====== Extracted data ======
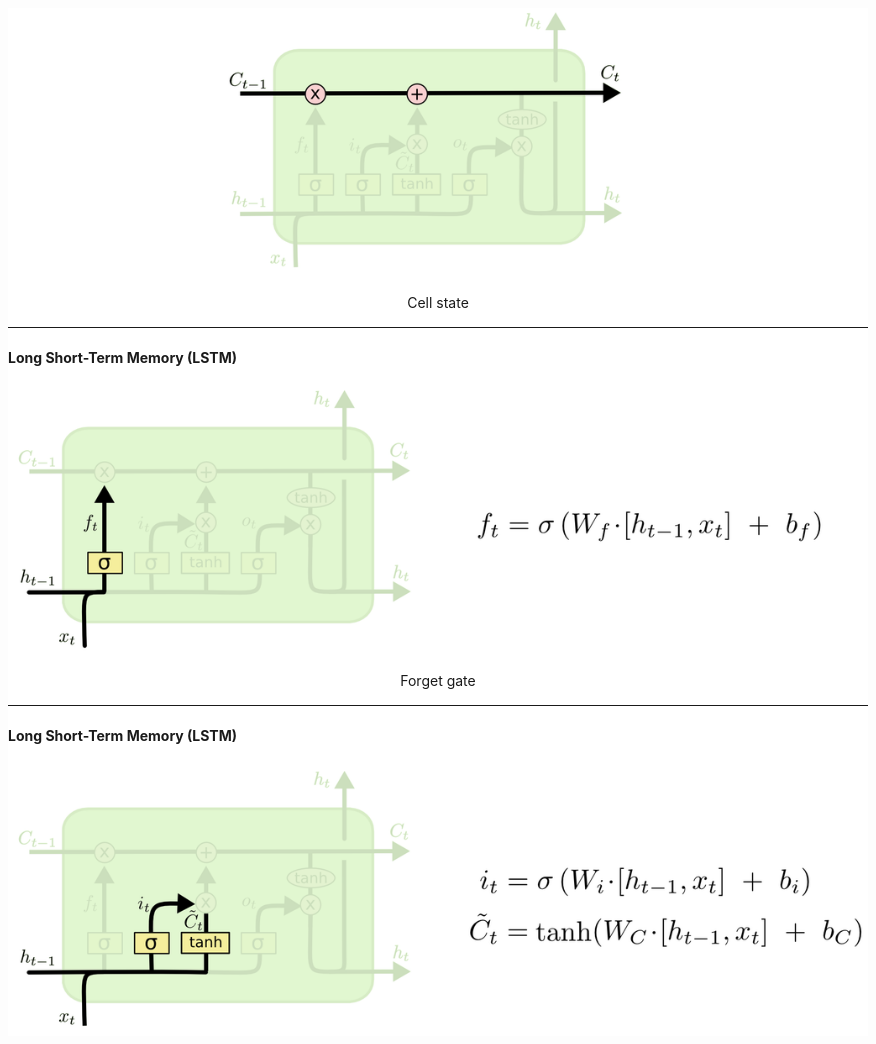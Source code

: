 ![center medium](images/02/l_1.png)

<center>Cell state</center>



---

#### Long Short-Term Memory (LSTM)

![center medium](images/02/l_2.png)

<center>Forget gate</center>



---

#### Long Short-Term Memory (LSTM)

![center medium](images/02/l_3.png)
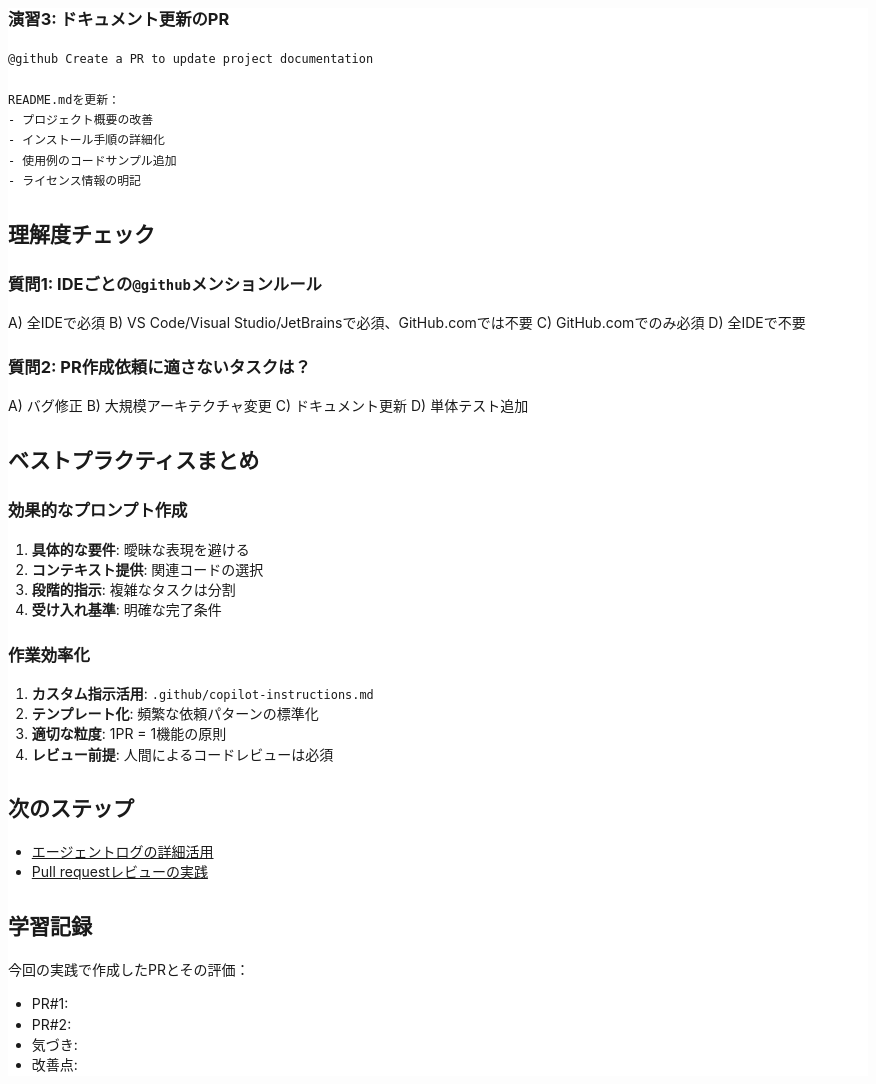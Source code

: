 ### 演習3: ドキュメント更新のPR
```
@github Create a PR to update project documentation

README.mdを更新：
- プロジェクト概要の改善
- インストール手順の詳細化
- 使用例のコードサンプル追加
- ライセンス情報の明記
```

## 理解度チェック

### 質問1: IDEごとの`@github`メンションルール
A) 全IDEで必須
B) VS Code/Visual Studio/JetBrainsで必須、GitHub.comでは不要
C) GitHub.comでのみ必須
D) 全IDEで不要

### 質問2: PR作成依頼に適さないタスクは？
A) バグ修正
B) 大規模アーキテクチャ変更
C) ドキュメント更新
D) 単体テスト追加

## ベストプラクティスまとめ

### 効果的なプロンプト作成
1. **具体的な要件**: 曖昧な表現を避ける
2. **コンテキスト提供**: 関連コードの選択
3. **段階的指示**: 複雑なタスクは分割
4. **受け入れ基準**: 明確な完了条件

### 作業効率化
1. **カスタム指示活用**: `.github/copilot-instructions.md`
2. **テンプレート化**: 頻繁な依頼パターンの標準化
3. **適切な粒度**: 1PR = 1機能の原則
4. **レビュー前提**: 人間によるコードレビューは必須

## 次のステップ
- [エージェントログの詳細活用](using-the-copilot-coding-agent-logs.md)
- [Pull requestレビューの実践](reviewing-a-pull-request-created-by-copilot.md)

## 学習記録
今回の実践で作成したPRとその評価：
- PR#1: 
- PR#2: 
- 気づき: 
- 改善点:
======
### Required action
Every line above that holds the word "medium" is to be found and copied.

### Written solution
: ![center medium](images/02/l_1.png)
![center medium](images/02/l_2.png)
![center medium](images/02/l_3.png)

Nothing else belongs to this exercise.